The Simpsons has been on the air long enough that it’s best joke about being a long-running TV show, The 138th Episode Spectacular, aired nearly 30 years ago. A book covering the entire lifespan of the show would be quite long and probably be a pretty depressing read for the last two-thirds or so, given the general consensus of the show’s level of quality.
Luckily, The Ringer’s Alan Siegel has confined himself to the show’s “Golden Era” a nebulous concept he seems to define as the time when the original creators and writers were still in charge of the show’s direction. Any fan of the show who so much as glances at the credits will be familiar with the names, like the original producing trio: Matt Groenig, the underground cartoonist who created the characters, TV legend and Oscar-winner James L. Brooks, and writer and producer Sam Simon. The writing staff too contains names familiar to most fans, like George Meyer, John Swartzwelder, Mike Reiss, Al Jean, Jon Vitti, David X. Cohen and many more, only one of went on to become a beloved late night host.

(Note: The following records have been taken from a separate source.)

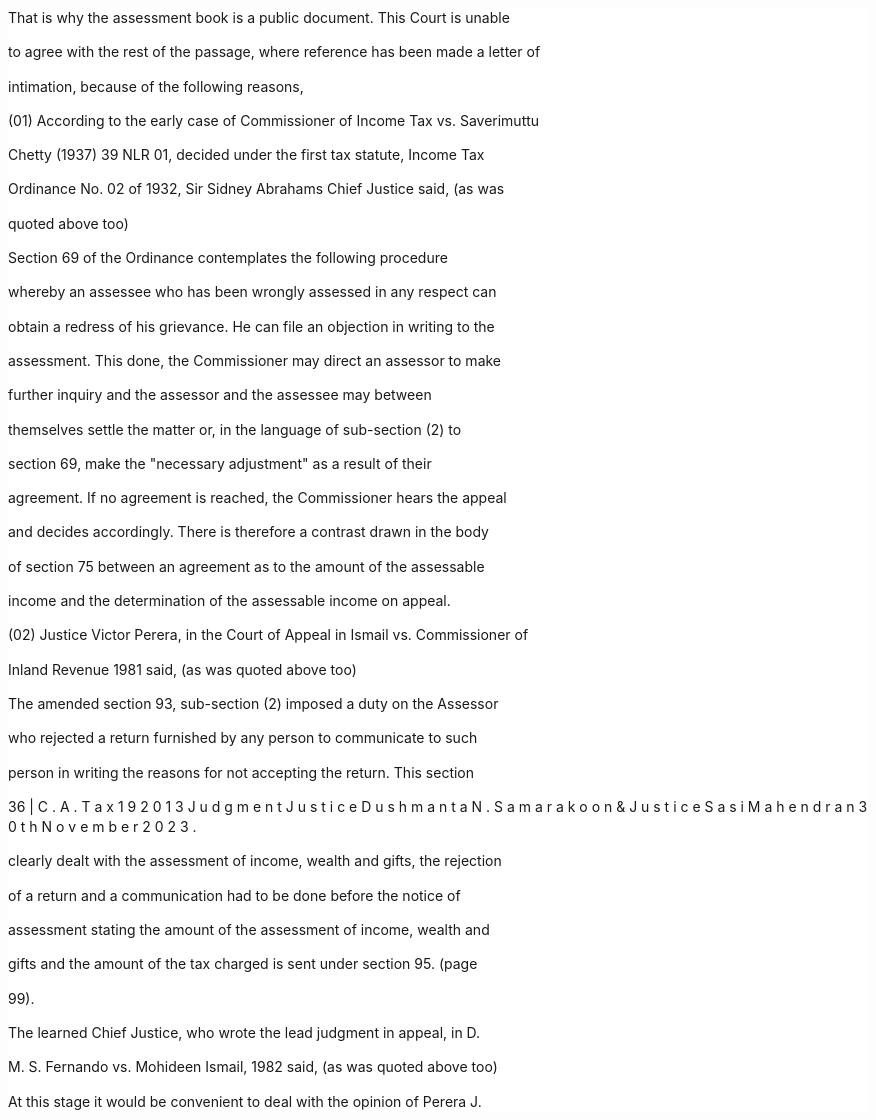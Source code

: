 That is why the assessment book is a public document. This Court is unable

to agree with the rest of the passage, where reference has been made a letter of

intimation, because of the following reasons,

(01) According to the early case of Commissioner of Income Tax vs. Saverimuttu

Chetty (1937) 39 NLR 01, decided under the first tax statute, Income Tax

Ordinance No. 02 of 1932, Sir Sidney Abrahams Chief Justice said, (as was

quoted above too)

Section 69 of the Ordinance contemplates the following procedure

whereby an assessee who has been wrongly assessed in any respect can

obtain a redress of his grievance. He can file an objection in writing to the

assessment. This done, the Commissioner may direct an assessor to make

further inquiry and the assessor and the assessee may between

themselves settle the matter or, in the language of sub-section (2) to

section 69, make the "necessary adjustment" as a result of their

agreement. If no agreement is reached, the Commissioner hears the appeal

and decides accordingly. There is therefore a contrast drawn in the body

of section 75 between an agreement as to the amount of the assessable

income and the determination of the assessable income on appeal.

(02) Justice Victor Perera, in the Court of Appeal in Ismail vs. Commissioner of

Inland Revenue 1981 said, (as was quoted above too)

The amended section 93, sub-section (2) imposed a duty on the Assessor

who rejected a return furnished by any person to communicate to such

person in writing the reasons for not accepting the return. This section

36 | C . A . T a x 1 9 2 0 1 3 J u d g m e n t J u s t i c e D u s h m a n t a N . S a m a r a k o o n & J u s t i c e S a s i M a h e n d r a n 3 0 t h N o v e m b e r 2 0 2 3 .

clearly dealt with the assessment of income, wealth and gifts, the rejection

of a return and a communication had to be done before the notice of

assessment stating the amount of the assessment of income, wealth and

gifts and the amount of the tax charged is sent under section 95. (page

99).

The learned Chief Justice, who wrote the lead judgment in appeal, in D.

M. S. Fernando vs. Mohideen Ismail, 1982 said, (as was quoted above too)

At this stage it would be convenient to deal with the opinion of Perera J.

Siegel mainly ties the success of the show to these men, and yes, it is nearly all men. Siegel lightly confronts the shortcomings of the Simpsons staffing, including a chapter in which the women who did work at The Simpsons point out the boys’ club atmosphere and occasional demeaning roles they were forced to take on. Though there were some high-level female producers at The Simpsons during its heyday, the problem persisted.

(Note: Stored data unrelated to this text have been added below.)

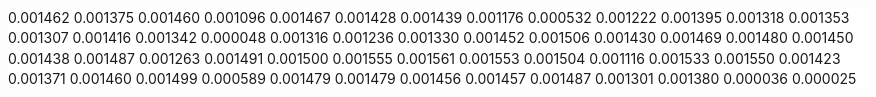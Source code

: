 0.001462
0.001375
0.001460
0.001096
0.001467
0.001428
0.001439
0.001176
0.000532
0.001222
0.001395
0.001318
0.001353
0.001307
0.001416
0.001342
0.000048
0.001316
0.001236
0.001330
0.001452
0.001506
0.001430
0.001469
0.001480
0.001450
0.001438
0.001487
0.001263
0.001491
0.001500
0.001555
0.001561
0.001553
0.001504
0.001116
0.001533
0.001550
0.001423
0.001371
0.001460
0.001499
0.000589
0.001479
0.001479
0.001456
0.001457
0.001487
0.001301
0.001380
0.000036
0.000025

Since I’ve seen every episode covered here many times, I was more interested in Siegel’s coverage of the show as a cultural phenomenon. As someone barely older than the show, I was somewhat but not overly familiar with the show’s creation and the craze it sparked. Siegel covers the show’s early days, when the nascent FOX network was willing to take a risk like putting an animated comedy in primetime. Despite a botched rollout, including a first episode animated so poorly it had to be completely changed, the Simpsons was a hit right from the first broadcast. It then become a bonanza for FOX, with Bart Simpson t-shirts becoming one of the fastest selling pieces of merchandise in history. Siegel also explores the backlash to the show, including from the President of the United States, George H.W. Bush, who just two years into the show’s run was saying that the American family should be more like the Waltons and less like the Simpsons, a line that Siegel convincingly argues backfired on Bush, since The Simpsons was incredibly popular in Middle America.
Ultimately, I don’t think Stupid TV, Be More Funny will go down as the definitive of the show, or even it’s early years. But it is a solid collection of anecdotes about a great show.